Opinião

O Supremo Tribunal Federal e os efeitos da sentença coletiva

Autores

  • Aluisio Gonçalves de Castro Mendes

    é desembargador Federal no Tribunal Regional Federal da 2ª região. Membro da Comissão de Juristas incumbida do acompanhamento da redação final do CPC no Senado Federal.

  • Antonio Carmelo Zanette

    é mestre em Direito Privado pela UFRGS professor e coordenador da Pós-graduação em Direito Agrário e do Agronegócio da Fundação Escola Superior do Ministério Público membro Consultor da Comissão Nacional de Direito Agrário e do Agronegócio da OAB Nacional e sócio do escritório Ricardo Alfonsin Advogados.
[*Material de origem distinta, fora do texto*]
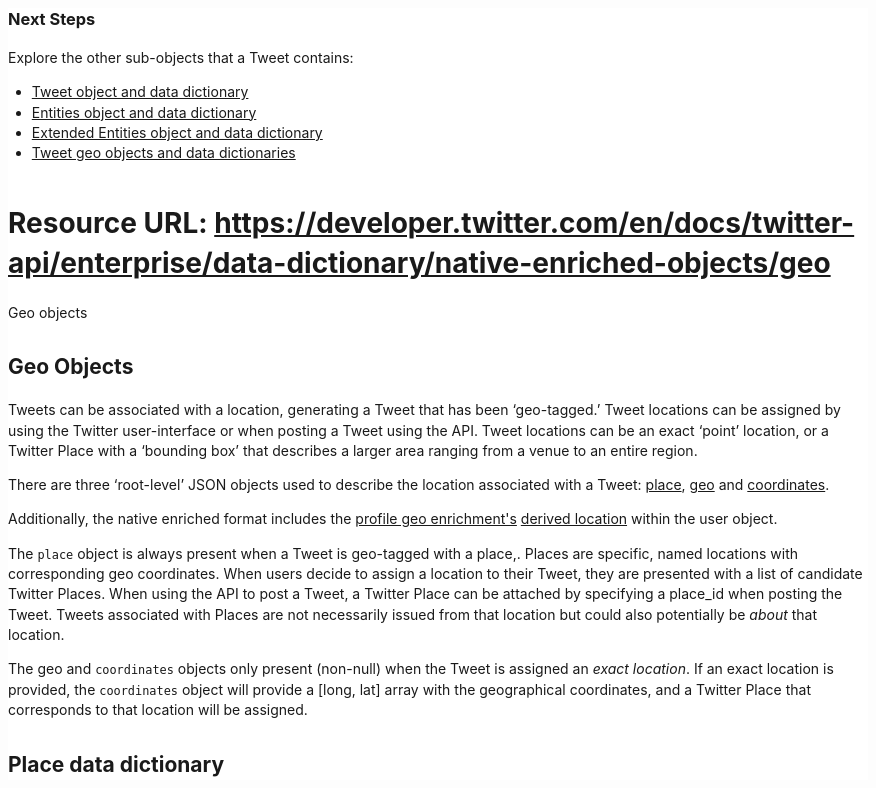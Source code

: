     

### Next Steps

Explore the other sub-objects that a Tweet contains:

* [Tweet object and data dictionary](https://developer.twitter.com/en/docs/twitter-api/enterprise/data-dictionary/native-enriched-objects/tweet)
* [Entities object and data dictionary](https://developer.twitter.com/en/docs/twitter-api/enterprise/data-dictionary/native-enriched-objects/entities)
* [Extended Entities object and data dictionary](https://developer.twitter.com/en/docs/twitter-api/enterprise/data-dictionary/native-enriched-objects/extended-entities)
* [Tweet geo objects and data dictionaries](https://developer.twitter.com/en/docs/twitter-api/enterprise/data-dictionary/native-enriched-objects/geo)

# Resource URL: https://developer.twitter.com/en/docs/twitter-api/enterprise/data-dictionary/native-enriched-objects/geo
Geo objects

Geo Objects
-----------

Tweets can be associated with a location, generating a Tweet that has been ‘geo-tagged.’ Tweet locations can be assigned by using the Twitter user-interface or when posting a Tweet using the API. Tweet locations can be an exact ‘point’ location, or a Twitter Place with a ‘bounding box’ that describes a larger area ranging from a venue to an entire region.

There are three ‘root-level’ JSON objects used to describe the location associated with a Tweet: [place](https://developer.twitter.com/en/docs/twitter-api/enterprise/data-dictionary/native-enriched-objects/place-dictionary), [geo](https://developer.twitter.com/en/docs/twitter-api/enterprise/data-dictionary/native-enriched-objects/geo) and [coordinates](https://developer.twitter.com/en/docs/twitter-api/enterprise/data-dictionary/native-enriched-objects/coordinates). 

Additionally, the native enriched format includes the [profile geo enrichment's](https://developer.twitter.com/en/docs/twitter-api/enterprise/enrichments/overview/profile-geo.html) [derived location](https://developer.twitter.com/en/docs/twitter-api/enterprise/data-dictionary/native-enriched-objects/derived-location) within the user object.

The `place` object is always present when a Tweet is geo-tagged with a place,. Places are specific, named locations with corresponding geo coordinates. When users decide to assign a location to their Tweet, they are presented with a list of candidate Twitter Places. When using the API to post a Tweet, a Twitter Place can be attached by specifying a place\_id when posting the Tweet. Tweets associated with Places are not necessarily issued from that location but could also potentially be _about_ that location.

The geo and `coordinates` objects only present (non-null) when the Tweet is assigned an _exact location_. If an exact location is provided, the `coordinates` object will provide a \[long, lat\] array with the geographical coordinates, and a Twitter Place that corresponds to that location will be assigned.

Place data dictionary
---------------------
25 de fevereiro de 2021, 9h11

Nesta quinta-feira (25/2), o plenário do Supremo Tribunal Federal julgará, à luz dos artigos 2º, 5º, XXXVII, LIII e LIV, 22, I, e 97 da Constituição Federal o Recurso Extraordinário (RE) 1.101.937 (Tema 1075), que trata da constitucionalidade do artigo 16 da Lei da Ação Civil Pública (Lei 7.347/1985), o qual impõe limitação geográfica à coisa julgada coletiva.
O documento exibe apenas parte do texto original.